1.電話の対応が悪い事業者はやめたほうがいい
関:どんな風にタクシー事業者を探せばいいのでしょうか?
滝口:介護タクシーの事業者は、ホームページを持っているところもありますし、料金などが記載されたパンフレットを作製しているところもあります。
病院のソーシャルワーカーさんや、介護事業所、市区町村の福祉課や、社会福祉協議会などでも情報を教えてくれると思います。
直接問い合わせた際、料金や使い方をしっかり説明してくれる事業者さんを選んだらいいと思います。対応が悪い事業者はその時点でいいサービスを提供していないと考えて、別の事業者を探したほうがいいですね。
2.ホームページの情報がすべてではない
関:ホームページでは、どこをチェックすべきでしょうか?
滝口:ホームページに料金など細かい情報が載っているかチェックしてください。
ただし、開業時に力を入れて作ったホームページでも、介護タクシーの仕事が忙しくなり、ホームページの更新までなかなか手が回らずに情報が古かったりする場合もあります。
ホームページが充実していないからといって、一概に悪い事業者とは言えません。気になる介護タクシーには電話で話を聞いてみましょう。
3.介護者の状況を明確に伝える
関:介護タクシーを依頼する際に、事業所にはどんなことを伝えたらいいでしょうか?
滝口:乗車される方の身体状況や、自宅の場所・造りや設備、行き先の場所や建物の説明をしっかり伝えることが大切です。
たとえば、「母は要介護2で、車いすを使っていますが、上半身はしっかりしています。自宅は1戸建てで、母は2階の寝室にいます。1階まで階段で降りたあと、玄関に段差があって道路に出るまでは車いすは使えません。
自宅前の通りは狭いので、10メートルくらい離れたところに車をとめてください。行き先は●●病院です」などと、細かい説明をするといいでしょう。
介護タクシー事業者は、自宅からタクシーまでの移動に、ドライバーのほかに介助者が必要なのか、ストレッチャーや担架といった器材や設備の準備が必要かどうかの判断ができて、料金にかかわる説明もしやすくなります。
いい事業者さんなら、利用にあたってポイントを押さえた質問をしてくるはずです。
4.料金説明が不明瞭な介護タクシーは要注意
関:介護タクシーの料金体系は決まりがあるのでしょうか?
滝口:介護タクシーの料金は、一般的なタクシーと同じで距離と時間によって「運賃」がかかりますが、車いすが乗せられるリフト付きの大型車両などは、初乗り料金が通常より高くなります。また、事業者さんによっては「予約料」や「迎車料」がかかる場合もあります。運賃については、時間制のみで料金を設定している事業者さんもいます。
運賃以外の料金は事業者さんが自由に決めていて、とくに決まりはないんです。たとえば、ベッドなどから車いすに移乗するなどの「介助料」、車いすやリクライニング車いす、ストレッチャーなど「器材使用料」もかかります。
「介助料」は、だいたい1000円前後のところが多いようです。
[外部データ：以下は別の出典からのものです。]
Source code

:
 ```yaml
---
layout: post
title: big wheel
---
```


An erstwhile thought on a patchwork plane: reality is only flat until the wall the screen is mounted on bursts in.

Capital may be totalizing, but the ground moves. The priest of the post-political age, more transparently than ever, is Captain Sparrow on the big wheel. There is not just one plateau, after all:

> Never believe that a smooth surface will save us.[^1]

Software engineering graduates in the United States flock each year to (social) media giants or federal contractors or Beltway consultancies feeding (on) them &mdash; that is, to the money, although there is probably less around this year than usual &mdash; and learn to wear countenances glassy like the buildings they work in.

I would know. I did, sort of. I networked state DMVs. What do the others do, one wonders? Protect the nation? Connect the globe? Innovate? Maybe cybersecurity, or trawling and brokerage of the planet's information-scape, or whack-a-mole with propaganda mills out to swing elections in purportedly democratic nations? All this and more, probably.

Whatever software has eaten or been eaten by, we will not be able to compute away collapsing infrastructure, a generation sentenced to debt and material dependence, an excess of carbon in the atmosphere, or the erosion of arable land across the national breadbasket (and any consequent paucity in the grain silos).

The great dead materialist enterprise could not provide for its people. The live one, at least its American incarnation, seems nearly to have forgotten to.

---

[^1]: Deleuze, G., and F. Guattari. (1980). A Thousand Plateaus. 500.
利用する前に事前にざっくりとした見積もりを聞いておくと安心です。料金の説明が不明瞭な事業者さんには注意した方がいいですね。
パンフレットを作っている事業者さんも結構いるので、そこに料金が明示されているなら安心です。領収書は明細が印字できる機器を使っている事業者さんもいます。金額だけの領収書をもらって疑問に思ったら、内訳を聞いてみるといいでしょう。
5.介護保険「外」サービスなら使い方は自由「家族も同乗できる」
関:利用時に注意しておくことはありますか?
滝口:介護タクシーを介護保険で使う場合には、ケアプランに組み込んだ上で、「通院等乗降介助」という項目でケアマネを通じて手配します。基本的にケアする人や家族は同乗できないのがルールです。
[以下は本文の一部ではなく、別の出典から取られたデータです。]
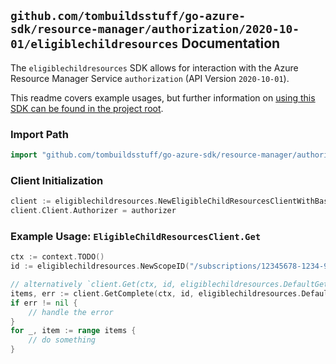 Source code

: 
## `github.com/tombuildsstuff/go-azure-sdk/resource-manager/authorization/2020-10-01/eligiblechildresources` Documentation

The `eligiblechildresources` SDK allows for interaction with the Azure Resource Manager Service `authorization` (API Version `2020-10-01`).

This readme covers example usages, but further information on [using this SDK can be found in the project root](https://github.com/tombuildsstuff/go-azure-sdk/tree/main/docs).

### Import Path

```go
import "github.com/tombuildsstuff/go-azure-sdk/resource-manager/authorization/2020-10-01/eligiblechildresources"
```


### Client Initialization

```go
client := eligiblechildresources.NewEligibleChildResourcesClientWithBaseURI("https://management.azure.com")
client.Client.Authorizer = authorizer
```


### Example Usage: `EligibleChildResourcesClient.Get`

```go
ctx := context.TODO()
id := eligiblechildresources.NewScopeID("/subscriptions/12345678-1234-9876-4563-123456789012/resourceGroups/some-resource-group")

// alternatively `client.Get(ctx, id, eligiblechildresources.DefaultGetOperationOptions())` can be used to do batched pagination
items, err := client.GetComplete(ctx, id, eligiblechildresources.DefaultGetOperationOptions())
if err != nil {
	// handle the error
}
for _, item := range items {
	// do something
}
```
一方、介護タクシーを一般的に使う場合は、介護保険外サービスなので、病院の送迎だけでなく、買い物でも、旅行でも、利用者さんの目的に合わせて使うことができます。もちろん家族でも友人でも一緒に乗ることができます。
6.民間救急の認定を受けている介護タクシーはさらに安心
関:車いすに座れない状態、寝たきりなどでも利用できるのでしょうか?
滝口:介護タクシーの車種によって、リクライニング車いすやストレッチャーを乗せることもできるので、座位を保てなくても乗ることができます。
また、介護タクシーのほかに、民間救急(患者等搬送事業)を展開しているところもあります。民間救急の認定を受けている事業者は、医療搬送に対応した器材が揃っていて、講習を修了したドライバー(患者等搬送乗務員)が在籍しているので、より安心してお任せすることができます。
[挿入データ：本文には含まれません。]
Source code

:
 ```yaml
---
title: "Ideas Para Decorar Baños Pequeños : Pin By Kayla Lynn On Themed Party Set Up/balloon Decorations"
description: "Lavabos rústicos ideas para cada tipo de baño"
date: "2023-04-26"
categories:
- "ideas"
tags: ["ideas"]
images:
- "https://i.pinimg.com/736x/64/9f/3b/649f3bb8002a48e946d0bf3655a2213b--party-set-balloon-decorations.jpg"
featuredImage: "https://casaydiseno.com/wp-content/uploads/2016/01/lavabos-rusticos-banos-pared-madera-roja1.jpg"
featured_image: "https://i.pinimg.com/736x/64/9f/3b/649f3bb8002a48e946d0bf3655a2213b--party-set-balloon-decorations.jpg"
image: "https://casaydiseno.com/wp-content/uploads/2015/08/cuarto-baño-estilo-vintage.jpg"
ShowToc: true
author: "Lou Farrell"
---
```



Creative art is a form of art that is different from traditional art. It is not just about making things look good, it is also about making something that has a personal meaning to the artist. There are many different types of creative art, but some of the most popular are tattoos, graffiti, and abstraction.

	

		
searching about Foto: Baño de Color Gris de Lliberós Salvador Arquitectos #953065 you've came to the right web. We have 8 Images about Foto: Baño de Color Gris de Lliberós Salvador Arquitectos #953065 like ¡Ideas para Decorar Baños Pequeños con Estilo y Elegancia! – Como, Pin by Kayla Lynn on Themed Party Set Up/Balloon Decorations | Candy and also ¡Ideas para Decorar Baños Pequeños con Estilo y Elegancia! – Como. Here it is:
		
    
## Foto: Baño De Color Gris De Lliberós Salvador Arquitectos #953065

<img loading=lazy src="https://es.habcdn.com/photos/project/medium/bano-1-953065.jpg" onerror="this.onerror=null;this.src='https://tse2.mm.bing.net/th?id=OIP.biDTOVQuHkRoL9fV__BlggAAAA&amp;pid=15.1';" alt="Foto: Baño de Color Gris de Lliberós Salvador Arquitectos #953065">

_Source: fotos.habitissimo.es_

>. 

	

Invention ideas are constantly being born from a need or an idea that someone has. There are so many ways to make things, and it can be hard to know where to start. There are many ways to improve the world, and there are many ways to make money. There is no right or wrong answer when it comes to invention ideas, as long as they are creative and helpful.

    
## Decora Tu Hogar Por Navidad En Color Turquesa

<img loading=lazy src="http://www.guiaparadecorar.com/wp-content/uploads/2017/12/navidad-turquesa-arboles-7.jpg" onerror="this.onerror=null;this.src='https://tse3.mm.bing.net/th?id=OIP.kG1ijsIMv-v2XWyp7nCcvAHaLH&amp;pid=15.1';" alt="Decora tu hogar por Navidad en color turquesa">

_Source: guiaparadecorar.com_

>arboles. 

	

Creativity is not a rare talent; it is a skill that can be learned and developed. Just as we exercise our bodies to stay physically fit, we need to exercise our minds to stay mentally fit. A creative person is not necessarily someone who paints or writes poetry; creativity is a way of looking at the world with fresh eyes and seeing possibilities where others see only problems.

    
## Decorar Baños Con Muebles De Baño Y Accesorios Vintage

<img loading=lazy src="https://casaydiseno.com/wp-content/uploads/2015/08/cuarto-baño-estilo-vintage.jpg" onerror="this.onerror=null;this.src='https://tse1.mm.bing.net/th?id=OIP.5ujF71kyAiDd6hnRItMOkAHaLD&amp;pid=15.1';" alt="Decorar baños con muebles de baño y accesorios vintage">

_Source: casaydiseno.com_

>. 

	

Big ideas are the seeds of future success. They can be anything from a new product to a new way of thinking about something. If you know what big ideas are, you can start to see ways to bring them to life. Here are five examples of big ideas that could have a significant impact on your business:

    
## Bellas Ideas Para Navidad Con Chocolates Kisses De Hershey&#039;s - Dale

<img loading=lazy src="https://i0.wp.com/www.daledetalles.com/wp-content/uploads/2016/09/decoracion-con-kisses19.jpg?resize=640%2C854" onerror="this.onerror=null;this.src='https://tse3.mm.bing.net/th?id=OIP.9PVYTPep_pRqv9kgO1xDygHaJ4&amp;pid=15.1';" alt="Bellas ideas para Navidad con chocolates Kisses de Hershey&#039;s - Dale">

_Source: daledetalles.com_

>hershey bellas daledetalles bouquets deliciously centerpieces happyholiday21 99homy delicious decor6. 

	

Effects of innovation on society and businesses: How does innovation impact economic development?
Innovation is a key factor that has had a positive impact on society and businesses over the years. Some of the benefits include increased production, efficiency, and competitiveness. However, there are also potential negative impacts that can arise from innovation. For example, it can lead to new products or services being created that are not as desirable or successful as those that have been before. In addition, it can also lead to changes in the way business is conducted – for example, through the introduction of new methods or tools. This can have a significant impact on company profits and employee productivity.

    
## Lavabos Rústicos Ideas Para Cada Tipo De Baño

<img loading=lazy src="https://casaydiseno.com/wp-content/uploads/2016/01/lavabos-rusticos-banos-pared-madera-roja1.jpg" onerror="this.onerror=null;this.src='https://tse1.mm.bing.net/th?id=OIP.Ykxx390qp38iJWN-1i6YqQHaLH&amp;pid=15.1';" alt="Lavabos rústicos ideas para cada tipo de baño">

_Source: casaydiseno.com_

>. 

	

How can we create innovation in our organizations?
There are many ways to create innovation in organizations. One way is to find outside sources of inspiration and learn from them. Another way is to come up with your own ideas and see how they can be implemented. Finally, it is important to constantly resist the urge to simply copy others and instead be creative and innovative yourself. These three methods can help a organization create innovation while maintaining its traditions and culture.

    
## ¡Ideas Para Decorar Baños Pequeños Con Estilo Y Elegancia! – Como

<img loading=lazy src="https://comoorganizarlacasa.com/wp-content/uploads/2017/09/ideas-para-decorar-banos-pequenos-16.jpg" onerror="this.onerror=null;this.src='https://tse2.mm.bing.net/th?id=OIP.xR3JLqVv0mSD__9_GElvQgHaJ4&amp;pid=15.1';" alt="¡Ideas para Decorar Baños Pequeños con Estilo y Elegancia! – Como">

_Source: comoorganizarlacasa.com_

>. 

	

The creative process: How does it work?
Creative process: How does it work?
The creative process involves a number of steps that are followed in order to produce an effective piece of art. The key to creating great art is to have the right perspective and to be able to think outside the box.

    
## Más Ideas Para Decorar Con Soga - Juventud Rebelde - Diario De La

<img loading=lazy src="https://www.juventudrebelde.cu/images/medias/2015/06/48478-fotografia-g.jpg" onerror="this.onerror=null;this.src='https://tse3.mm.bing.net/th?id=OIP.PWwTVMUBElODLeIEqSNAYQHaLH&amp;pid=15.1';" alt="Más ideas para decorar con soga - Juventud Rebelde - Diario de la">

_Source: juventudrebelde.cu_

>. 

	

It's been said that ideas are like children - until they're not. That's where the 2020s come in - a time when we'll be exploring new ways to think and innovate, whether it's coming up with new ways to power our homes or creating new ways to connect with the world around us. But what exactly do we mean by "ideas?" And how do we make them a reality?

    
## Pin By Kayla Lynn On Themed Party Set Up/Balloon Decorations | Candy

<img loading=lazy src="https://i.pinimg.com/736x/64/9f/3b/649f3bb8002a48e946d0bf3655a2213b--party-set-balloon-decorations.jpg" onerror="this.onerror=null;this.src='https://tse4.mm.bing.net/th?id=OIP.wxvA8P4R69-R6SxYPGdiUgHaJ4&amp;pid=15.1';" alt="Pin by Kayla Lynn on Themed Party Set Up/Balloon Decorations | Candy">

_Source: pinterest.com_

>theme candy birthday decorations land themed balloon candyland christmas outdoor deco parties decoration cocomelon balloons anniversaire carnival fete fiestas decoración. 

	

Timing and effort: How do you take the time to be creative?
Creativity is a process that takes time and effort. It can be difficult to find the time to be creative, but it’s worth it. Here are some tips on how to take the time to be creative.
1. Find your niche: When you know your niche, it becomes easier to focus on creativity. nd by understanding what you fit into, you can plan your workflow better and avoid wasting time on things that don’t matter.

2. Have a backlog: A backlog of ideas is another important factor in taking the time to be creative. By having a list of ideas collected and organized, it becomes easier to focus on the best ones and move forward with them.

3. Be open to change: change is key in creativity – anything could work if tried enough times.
関:自家用の福祉車両がないからと、移動をあきらめてしまっている人もいるかもしれません。
わが家の場合も、母が車いすのまま乗れて、家族みんなで一緒に外出できるかも。通院だけじゃなくて、買い物やレジャーなど、今後は積極的に情報収集し、介護タクシーを活用していきたいと思います。ありがとうございました!